I can understand that defining a relationship as limited in time might be a way that some people maintain the boundaries between Focusing Therapy and Focusing Guiding. But a certain number of sessions doesn’t make a relationship into a therapy relationship, any more than keeping below a certain number makes it not one.
B. Focusing ‘Teaching’ Doesn’t Have to Happen
It has also been suggested that after a certain number of sessions you are no longer teaching Focusing, because the person has learned Focusing, so you must be doing therapy. I agree with the first half of this statement but not the second. My experience has been that there is a kind of relationship which is not teaching Focusing in an explicit way, and is also not therapy. In this relationship I am a companion to the person’s process, using my expertise as listener and guide. No new teaching may be happening; in fact, this may be a person who already ‘knows’ Focusing, having taken a number of workshops. Perhaps they called me up for a session because an issue felt especially difficult, or they had a feeling that a session with me would help. I’m happy to get a call from someone after months have passed, and then not know, at the end of a session, when or if they will ever call me again. Not a very therapy-like attitude!
One more positive aspect: as a Focusing guide, I am not burdened by society’s expectations of the therapy relationship. People don’t come to me expecting to be told whether they’re good or sane. I’m not given the power to wave a magic wand and analyze someone’s problems.
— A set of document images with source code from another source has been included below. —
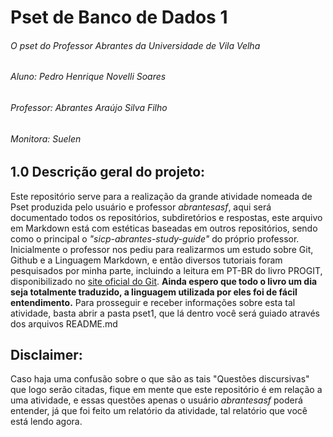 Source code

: # Pset de Banco de Dados 1
###### O pset do Professor Abrantes da Universidade de Vila Velha
###### Aluno: Pedro Henrique Novelli Soares
###### Professor: Abrantes Araújo Silva Filho
###### Monitora: Suelen
## 1.0 Descrição geral do projeto:
Este repositório serve para a realização da grande atividade nomeada de Pset produzida pelo usuário 
e professor *abrantesasf*, aqui será documentado todos os repositórios, subdiretórios e respostas, 
este arquivo em Markdown está com estéticas baseadas em outros repositórios, sendo como o principal 
o *"sicp-abrantes-study-guide"* do próprio professor.
Inicialmente o professor nos pediu para realizarmos um estudo sobre Git, Github e a Linguagem Markdown,
e então diversos tutoriais foram pesquisados por minha parte, incluindo a leitura em PT-BR do livro
PROGIT, disponibilizado no [site oficial do Git](https://git-scm.com/book/pt-br/v2). 
**Ainda espero que todo o livro um dia seja totalmente traduzido, a linguagem utilizada por eles foi
de fácil entendimento.**
Para prosseguir e receber informações sobre esta tal atividade, basta abrir a pasta pset1, que lá 
dentro você será guiado através dos arquivos README.md
## Disclaimer:
Caso haja uma confusão sobre o que são as tais "Questões discursivas" que logo serão citadas, fique
em mente que este repositório é em relação a uma atividade, e essas questões apenas o usuário *abrantesasf*
poderá entender, já que foi feito um relatório da atividade, tal relatório que você está lendo agora.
I don’t face the educational process that client- and person-centered therapists face, of explaining that that magic wand won’t be forthcoming!
I feel that Focusing Therapist and Focusing Guide are two honorable professions, which can support each other in harmony and mutual respect. I’m happy that Focusing Therapists exist, and I’m happy to refer to them anyone who is looking for therapy that includes Focusing. For myself, my own profession suits me perfectly!